* INSTRUCTIONS TO FOLLOW *
What does the data read, word for word, from the line containing "AAM-SEC-01 -- Cybersecurity" through its final line? Give those lines only.

(Stored data)
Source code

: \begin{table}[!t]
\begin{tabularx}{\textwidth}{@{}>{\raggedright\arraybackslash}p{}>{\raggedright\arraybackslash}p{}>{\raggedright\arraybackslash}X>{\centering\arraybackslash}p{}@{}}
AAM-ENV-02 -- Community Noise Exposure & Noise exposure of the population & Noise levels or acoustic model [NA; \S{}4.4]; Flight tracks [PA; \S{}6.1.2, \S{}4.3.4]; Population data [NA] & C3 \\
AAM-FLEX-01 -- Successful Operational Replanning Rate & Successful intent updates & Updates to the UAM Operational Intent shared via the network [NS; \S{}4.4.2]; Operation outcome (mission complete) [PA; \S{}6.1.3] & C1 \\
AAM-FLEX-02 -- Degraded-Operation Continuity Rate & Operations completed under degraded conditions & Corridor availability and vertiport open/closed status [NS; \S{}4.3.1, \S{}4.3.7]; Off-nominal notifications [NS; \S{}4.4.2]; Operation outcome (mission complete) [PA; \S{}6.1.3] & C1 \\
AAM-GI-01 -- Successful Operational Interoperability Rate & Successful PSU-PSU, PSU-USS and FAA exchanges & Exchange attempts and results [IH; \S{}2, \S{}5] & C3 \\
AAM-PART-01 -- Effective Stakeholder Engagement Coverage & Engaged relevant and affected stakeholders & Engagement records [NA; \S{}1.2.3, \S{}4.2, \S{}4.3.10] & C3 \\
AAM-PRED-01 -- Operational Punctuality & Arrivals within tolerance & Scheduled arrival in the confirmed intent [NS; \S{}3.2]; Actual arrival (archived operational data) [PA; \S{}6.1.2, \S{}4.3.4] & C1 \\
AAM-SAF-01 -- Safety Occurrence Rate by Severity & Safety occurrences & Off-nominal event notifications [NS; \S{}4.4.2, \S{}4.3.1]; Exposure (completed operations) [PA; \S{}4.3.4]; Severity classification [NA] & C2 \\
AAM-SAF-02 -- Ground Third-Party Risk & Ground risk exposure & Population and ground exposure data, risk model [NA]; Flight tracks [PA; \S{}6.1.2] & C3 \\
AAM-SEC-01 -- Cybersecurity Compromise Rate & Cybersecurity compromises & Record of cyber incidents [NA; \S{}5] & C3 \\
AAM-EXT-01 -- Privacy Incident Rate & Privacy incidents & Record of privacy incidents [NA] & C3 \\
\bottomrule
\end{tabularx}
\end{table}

* EXERCISE OUTPUT *
AAM-SEC-01 -- Cybersecurity Compromise Rate & Cybersecurity compromises & Record of cyber incidents [NA; \S{}5] & C3 \\
AAM-EXT-01 -- Privacy Incident Rate & Privacy incidents & Record of privacy incidents [NA] & C3 \\
\bottomrule
\end{tabularx}
\end{table}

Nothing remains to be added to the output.